A evolução dos jogadores brasileiros, individual e coletiva, foi unânime nas observações de Daniele e Helio. Para a psicóloga, nos últimos dois jogos houve um engajamento em termos de formação de grupo e equipe. “Percebi um fortalecimento quando tiveram que trocar a tática (Tite confirmou a mudança para um 4-4-2 contra o México). Conseguiram e foi perceptível que existe uma visão coletiva”, explica.

Hélio lembrou, ainda, a caminhada da Seleção. “O time está em uma crescente tanto dos aspectos físicos, quanto mentais. A ansiedade da estreia é perfeitamente normal, ainda mais para uma equipe que se classificou tão bem durante as eliminatórias, encontrando um estilo de jogo bem definido, sob um comandante que agrega valores individuais e coletivos. Para um time desses, o torcedor cria expectativas e espera um início avassalador. E os próprios jogadores já entram sabendo dessa responsabilidade, o que pode levar a uma ansiedade de desempenho, por exemplo. A meu ver, a equipe foi se acertando jogo a jogo e sabendo lidar com a pressão interna, de si mesmos, externa, da mídia e torcedores, e também de momentos do jogo”, destrincha.

Desabafos de Neymar

Tudo o que o camisa 10 da Seleção Brasileira realiza desde sua lesão no pé tem ganhado proporções cada vez maiores. Pressionado, o jogador chegou a chorar após a vitória diante da Costa Rica, assim como seguiu com o hábito de utilizar as redes sociais para desabafar. “Óbvio que qualquer análise assistindo o jogo é superficial, não é psicologia do esporte, mas de quem observa externamente apenas. Apesar de terem vários comentários ou algumas tentativas de relacionar o choro do Neymar com a Copa passada, vejo uma atitude muito comum diante desse estresse. Um atleta ou qualquer pessoa que sofra uma pressão como a dele pode ter um choro de catarse, um desabafo”, avalia Daniele.
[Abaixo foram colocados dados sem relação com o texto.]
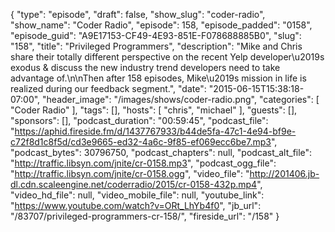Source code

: {
  "type": "episode",
  "draft": false,
  "show_slug": "coder-radio",
  "show_name": "Coder Radio",
  "episode": 158,
  "episode_padded": "0158",
  "episode_guid": "A9E17153-CF49-4E93-851E-F078688885B0",
  "slug": "158",
  "title": "Privileged Programmers",
  "description": "Mike and Chris share their totally different perspective on the recent Yelp developer\u2019s exodus & discuss the new industry trend developers need to take advantage of.\n\nThen after 158 episodes, Mike\u2019s mission in life is realized during our feedback segment.",
  "date": "2015-06-15T15:38:18-07:00",
  "header_image": "/images/shows/coder-radio.png",
  "categories": [
    "Coder Radio"
  ],
  "tags": [],
  "hosts": [
    "chris",
    "michael"
  ],
  "guests": [],
  "sponsors": [],
  "podcast_duration": "00:59:45",
  "podcast_file": "https://aphid.fireside.fm/d/1437767933/b44de5fa-47c1-4e94-bf9e-c72f8d1c8f5d/cd3e9665-ed32-4a6c-9f85-ef069ecc6be7.mp3",
  "podcast_bytes": 30796750,
  "podcast_chapters": null,
  "podcast_alt_file": "http://traffic.libsyn.com/jnite/cr-0158.mp3",
  "podcast_ogg_file": "http://traffic.libsyn.com/jnite/cr-0158.ogg",
  "video_file": "http://201406.jb-dl.cdn.scaleengine.net/coderradio/2015/cr-0158-432p.mp4",
  "video_hd_file": null,
  "video_mobile_file": null,
  "youtube_link": "https://www.youtube.com/watch?v=ORt_LhYb4f0",
  "jb_url": "/83707/privileged-programmers-cr-158/",
  "fireside_url": "/158"
}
Para Helio, a associação com todo o contexto vivido pelo atleta é fundamental neste processo de compreensão das atitudes do jogador. “Avaliar o comportamento é uma situação delicada, pois não devemos cair no erro de julgar o atleta, mas tentar entender o contexto geral que pode estar influenciando algumas de suas ações ou na maneira como ele é visto. Diferentemente de Copas passadas, onde tínhamos vários ídolos que ‘dividiam as atenções’, como Romário e Bebeto, e Ronaldo ‘Fenômeno’, Rivaldo e Ronaldinho Gaúcho, hoje, o principal jogador é o Neymar, indiscutivelmente. Isso centraliza todas as atenções nele, tanto para o bem como para o mal, em uma época onde as redes sociais amplificam ainda mais o sentido das coisas e exigem do jogador de futebol de elite uma sabedoria diferenciada, que poucas pessoas – não só atletas! – têm”, contextualiza Helio.

Neymar chorou em campo após a vitória diante da Costa Rica e usa as redes sociais para falar sobre sua vida e desabafar (Foto: Fifa.com)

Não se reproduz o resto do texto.